Task item: For this exercise, copy each line of the records that contains the word "xrightarrow".

============

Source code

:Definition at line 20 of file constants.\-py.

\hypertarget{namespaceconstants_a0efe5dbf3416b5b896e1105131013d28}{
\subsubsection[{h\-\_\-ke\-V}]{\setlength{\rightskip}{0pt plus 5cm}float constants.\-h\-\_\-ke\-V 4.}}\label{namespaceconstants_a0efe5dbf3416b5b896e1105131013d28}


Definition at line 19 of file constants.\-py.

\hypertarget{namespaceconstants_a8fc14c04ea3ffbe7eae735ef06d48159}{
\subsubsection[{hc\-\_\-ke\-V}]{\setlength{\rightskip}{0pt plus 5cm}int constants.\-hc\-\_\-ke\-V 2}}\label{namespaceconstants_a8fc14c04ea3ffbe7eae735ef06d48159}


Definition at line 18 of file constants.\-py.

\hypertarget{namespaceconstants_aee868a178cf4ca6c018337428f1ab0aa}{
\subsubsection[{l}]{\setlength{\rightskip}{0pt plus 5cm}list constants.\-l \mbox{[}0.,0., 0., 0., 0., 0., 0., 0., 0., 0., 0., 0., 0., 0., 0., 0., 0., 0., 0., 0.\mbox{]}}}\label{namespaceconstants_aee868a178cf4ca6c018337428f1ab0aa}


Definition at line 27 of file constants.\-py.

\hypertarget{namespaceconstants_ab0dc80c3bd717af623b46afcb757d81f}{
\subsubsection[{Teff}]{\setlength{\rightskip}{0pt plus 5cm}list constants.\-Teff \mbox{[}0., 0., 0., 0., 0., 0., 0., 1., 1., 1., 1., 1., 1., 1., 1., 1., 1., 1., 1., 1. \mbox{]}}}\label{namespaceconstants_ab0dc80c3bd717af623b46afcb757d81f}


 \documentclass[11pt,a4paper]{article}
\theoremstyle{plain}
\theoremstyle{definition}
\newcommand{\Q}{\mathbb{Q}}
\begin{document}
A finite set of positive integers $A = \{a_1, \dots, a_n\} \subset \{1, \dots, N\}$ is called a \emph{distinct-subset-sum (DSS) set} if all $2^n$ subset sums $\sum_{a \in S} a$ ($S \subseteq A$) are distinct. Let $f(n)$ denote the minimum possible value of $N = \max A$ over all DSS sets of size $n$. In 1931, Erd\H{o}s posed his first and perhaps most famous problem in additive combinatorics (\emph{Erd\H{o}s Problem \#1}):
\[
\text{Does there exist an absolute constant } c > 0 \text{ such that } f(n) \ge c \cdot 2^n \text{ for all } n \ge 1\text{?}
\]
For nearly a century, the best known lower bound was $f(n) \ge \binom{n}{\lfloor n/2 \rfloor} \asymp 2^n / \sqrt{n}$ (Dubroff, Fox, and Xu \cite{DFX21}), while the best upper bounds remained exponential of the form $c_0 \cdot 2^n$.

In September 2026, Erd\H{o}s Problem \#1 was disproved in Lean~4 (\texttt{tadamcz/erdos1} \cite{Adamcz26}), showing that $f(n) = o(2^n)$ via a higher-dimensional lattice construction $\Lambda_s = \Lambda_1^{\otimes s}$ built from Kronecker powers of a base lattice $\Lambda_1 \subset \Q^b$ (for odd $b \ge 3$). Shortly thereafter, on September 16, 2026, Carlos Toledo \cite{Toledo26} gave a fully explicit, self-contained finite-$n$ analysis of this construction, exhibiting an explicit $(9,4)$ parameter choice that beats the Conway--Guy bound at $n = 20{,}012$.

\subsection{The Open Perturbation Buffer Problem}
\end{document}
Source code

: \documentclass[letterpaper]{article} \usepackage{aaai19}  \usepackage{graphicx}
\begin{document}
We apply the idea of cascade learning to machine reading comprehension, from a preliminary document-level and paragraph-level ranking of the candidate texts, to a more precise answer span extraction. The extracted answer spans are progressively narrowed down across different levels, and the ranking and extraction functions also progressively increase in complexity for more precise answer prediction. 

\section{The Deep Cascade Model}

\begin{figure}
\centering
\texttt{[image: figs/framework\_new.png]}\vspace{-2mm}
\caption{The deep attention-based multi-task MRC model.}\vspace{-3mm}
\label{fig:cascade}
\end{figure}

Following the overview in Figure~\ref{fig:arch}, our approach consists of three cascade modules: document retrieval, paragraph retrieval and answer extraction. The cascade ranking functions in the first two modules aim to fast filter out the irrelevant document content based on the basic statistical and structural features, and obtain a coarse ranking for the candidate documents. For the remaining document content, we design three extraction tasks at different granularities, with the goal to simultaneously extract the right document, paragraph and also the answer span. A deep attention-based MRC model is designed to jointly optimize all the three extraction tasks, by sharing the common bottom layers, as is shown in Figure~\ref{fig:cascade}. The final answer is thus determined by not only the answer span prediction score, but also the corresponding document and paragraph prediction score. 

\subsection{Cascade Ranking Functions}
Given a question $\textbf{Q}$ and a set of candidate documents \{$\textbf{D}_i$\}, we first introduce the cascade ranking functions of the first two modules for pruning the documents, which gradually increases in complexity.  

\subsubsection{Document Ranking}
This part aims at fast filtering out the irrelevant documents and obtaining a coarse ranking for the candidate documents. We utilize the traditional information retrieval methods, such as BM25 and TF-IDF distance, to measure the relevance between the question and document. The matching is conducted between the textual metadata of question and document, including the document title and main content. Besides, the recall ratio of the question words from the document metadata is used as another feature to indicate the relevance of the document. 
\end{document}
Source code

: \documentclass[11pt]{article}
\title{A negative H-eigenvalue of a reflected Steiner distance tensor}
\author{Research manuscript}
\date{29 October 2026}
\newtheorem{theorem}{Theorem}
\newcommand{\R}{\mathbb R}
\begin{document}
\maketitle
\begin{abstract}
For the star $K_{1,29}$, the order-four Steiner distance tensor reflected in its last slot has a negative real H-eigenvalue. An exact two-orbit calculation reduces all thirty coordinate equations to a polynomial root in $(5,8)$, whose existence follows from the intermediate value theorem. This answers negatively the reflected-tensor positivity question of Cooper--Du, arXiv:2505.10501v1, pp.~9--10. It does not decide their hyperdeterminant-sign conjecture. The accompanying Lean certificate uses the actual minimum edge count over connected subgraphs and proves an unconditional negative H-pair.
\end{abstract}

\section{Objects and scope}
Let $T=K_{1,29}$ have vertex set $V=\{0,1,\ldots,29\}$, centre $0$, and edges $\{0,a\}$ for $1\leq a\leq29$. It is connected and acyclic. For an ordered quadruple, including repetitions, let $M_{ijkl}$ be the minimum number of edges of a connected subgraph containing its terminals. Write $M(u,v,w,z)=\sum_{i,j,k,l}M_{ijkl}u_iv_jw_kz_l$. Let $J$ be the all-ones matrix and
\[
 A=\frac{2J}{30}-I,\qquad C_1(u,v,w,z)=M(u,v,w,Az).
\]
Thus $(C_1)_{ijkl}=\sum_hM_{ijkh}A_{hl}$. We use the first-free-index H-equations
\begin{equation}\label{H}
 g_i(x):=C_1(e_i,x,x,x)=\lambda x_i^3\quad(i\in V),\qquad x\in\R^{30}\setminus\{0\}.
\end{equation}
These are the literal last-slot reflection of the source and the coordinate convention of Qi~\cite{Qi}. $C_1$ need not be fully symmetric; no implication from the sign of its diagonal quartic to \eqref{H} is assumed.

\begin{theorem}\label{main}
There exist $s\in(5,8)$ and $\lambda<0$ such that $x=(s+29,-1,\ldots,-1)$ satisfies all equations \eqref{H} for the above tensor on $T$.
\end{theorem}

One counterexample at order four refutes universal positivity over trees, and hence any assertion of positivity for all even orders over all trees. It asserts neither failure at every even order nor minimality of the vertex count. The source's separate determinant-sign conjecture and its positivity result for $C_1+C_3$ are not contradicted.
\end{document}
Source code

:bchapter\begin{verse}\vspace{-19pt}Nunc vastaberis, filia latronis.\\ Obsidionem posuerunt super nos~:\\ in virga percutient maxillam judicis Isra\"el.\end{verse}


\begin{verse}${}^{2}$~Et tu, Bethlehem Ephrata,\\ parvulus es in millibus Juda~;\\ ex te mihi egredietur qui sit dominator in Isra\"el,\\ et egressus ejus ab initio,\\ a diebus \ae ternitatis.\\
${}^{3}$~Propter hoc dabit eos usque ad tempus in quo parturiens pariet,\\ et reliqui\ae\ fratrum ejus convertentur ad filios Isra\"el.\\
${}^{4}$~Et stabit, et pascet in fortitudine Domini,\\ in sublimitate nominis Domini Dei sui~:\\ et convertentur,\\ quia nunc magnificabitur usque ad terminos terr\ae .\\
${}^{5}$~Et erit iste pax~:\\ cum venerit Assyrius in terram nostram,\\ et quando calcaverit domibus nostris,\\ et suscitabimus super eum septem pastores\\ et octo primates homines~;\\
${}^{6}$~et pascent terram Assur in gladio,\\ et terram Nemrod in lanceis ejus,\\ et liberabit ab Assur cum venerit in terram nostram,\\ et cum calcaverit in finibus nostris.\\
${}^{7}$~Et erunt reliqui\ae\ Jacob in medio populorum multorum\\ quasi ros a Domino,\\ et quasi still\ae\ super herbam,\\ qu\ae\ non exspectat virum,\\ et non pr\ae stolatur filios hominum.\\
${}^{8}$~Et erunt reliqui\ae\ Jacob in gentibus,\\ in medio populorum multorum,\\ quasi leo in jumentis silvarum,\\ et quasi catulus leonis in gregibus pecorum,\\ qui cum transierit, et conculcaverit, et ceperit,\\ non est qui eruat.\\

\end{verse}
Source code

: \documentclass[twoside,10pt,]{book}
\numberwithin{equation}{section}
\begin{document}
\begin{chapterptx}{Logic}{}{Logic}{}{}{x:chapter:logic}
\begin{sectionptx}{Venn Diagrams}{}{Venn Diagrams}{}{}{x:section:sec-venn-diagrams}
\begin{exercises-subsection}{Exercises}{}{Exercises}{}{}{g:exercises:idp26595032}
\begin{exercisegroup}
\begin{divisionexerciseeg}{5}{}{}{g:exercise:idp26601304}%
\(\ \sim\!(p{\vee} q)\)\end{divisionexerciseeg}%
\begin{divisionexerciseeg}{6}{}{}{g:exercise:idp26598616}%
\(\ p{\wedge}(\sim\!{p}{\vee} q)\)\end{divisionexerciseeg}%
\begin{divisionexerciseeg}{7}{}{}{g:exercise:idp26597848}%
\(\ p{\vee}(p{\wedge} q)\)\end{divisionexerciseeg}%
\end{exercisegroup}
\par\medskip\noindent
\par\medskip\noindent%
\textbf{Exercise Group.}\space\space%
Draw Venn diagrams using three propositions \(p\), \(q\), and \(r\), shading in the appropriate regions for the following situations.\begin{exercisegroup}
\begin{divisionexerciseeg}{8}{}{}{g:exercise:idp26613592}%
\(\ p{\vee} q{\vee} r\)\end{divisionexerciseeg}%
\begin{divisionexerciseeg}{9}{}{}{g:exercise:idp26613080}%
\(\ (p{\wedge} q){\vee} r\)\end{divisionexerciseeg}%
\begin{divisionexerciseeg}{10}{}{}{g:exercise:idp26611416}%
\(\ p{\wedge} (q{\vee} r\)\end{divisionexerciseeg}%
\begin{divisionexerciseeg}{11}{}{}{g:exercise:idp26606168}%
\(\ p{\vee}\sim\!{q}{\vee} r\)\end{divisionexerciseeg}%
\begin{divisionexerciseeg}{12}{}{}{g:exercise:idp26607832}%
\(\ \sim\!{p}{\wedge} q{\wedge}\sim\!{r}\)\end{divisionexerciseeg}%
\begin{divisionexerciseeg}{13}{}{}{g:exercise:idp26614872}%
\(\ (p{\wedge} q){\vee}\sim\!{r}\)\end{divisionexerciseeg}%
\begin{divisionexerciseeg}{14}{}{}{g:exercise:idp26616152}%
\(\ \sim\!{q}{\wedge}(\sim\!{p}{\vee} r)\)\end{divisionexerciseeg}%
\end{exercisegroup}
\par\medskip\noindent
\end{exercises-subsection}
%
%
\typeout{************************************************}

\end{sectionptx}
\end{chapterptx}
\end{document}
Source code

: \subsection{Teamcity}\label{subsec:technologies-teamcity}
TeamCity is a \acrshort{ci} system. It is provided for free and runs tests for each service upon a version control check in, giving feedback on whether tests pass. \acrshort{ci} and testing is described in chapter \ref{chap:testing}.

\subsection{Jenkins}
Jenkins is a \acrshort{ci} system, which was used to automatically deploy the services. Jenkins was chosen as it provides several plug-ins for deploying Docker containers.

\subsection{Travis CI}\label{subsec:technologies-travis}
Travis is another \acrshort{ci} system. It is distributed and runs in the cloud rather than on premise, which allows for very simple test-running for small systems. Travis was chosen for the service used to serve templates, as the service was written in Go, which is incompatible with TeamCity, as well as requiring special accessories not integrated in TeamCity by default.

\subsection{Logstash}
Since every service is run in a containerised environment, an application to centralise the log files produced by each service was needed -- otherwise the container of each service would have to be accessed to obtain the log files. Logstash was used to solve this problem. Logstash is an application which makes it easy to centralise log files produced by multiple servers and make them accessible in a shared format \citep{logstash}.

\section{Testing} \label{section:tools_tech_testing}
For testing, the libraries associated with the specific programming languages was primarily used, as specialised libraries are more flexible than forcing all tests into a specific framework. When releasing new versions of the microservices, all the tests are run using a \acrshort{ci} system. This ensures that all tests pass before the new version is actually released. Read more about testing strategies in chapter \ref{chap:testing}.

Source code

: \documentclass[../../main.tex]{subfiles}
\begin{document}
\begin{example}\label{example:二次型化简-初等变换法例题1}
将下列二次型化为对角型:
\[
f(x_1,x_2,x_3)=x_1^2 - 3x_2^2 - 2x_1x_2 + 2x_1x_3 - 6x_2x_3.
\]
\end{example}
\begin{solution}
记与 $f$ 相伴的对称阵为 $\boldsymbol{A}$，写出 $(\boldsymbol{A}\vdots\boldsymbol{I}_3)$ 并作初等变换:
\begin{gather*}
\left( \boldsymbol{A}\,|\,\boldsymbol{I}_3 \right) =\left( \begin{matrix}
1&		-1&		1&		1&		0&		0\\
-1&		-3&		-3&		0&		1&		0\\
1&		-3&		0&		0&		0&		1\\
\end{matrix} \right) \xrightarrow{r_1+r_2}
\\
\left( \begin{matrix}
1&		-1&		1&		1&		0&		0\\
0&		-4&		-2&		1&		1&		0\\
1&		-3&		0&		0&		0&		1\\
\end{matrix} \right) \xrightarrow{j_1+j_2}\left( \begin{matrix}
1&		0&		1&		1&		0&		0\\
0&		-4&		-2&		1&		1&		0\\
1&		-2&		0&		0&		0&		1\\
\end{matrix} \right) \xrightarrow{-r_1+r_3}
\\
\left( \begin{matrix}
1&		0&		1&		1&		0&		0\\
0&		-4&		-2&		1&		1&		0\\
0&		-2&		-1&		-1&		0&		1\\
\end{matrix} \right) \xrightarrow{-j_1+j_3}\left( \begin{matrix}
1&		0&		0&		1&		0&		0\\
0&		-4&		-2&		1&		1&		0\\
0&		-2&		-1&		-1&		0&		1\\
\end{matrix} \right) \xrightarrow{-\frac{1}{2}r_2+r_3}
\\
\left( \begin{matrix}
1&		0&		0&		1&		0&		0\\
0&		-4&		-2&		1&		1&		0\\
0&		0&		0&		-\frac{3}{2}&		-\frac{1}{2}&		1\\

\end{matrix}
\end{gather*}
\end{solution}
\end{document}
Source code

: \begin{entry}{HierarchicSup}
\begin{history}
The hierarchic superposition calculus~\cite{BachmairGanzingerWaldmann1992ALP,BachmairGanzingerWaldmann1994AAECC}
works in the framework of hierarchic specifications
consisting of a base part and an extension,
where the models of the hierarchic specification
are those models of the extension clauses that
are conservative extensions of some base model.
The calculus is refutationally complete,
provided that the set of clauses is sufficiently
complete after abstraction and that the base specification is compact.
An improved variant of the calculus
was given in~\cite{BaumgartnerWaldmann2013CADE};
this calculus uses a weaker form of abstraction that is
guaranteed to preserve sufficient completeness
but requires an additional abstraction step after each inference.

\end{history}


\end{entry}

============

Solution to the exercise:
\end{matrix} \right) \xrightarrow{r_1+r_2}
\end{matrix} \right) \xrightarrow{j_1+j_2}\left( \begin{matrix}
\end{matrix} \right) \xrightarrow{-r_1+r_3}
\end{matrix} \right) \xrightarrow{-j_1+j_3}\left( \begin{matrix}
\end{matrix} \right) \xrightarrow{-\frac{1}{2}r_2+r_3}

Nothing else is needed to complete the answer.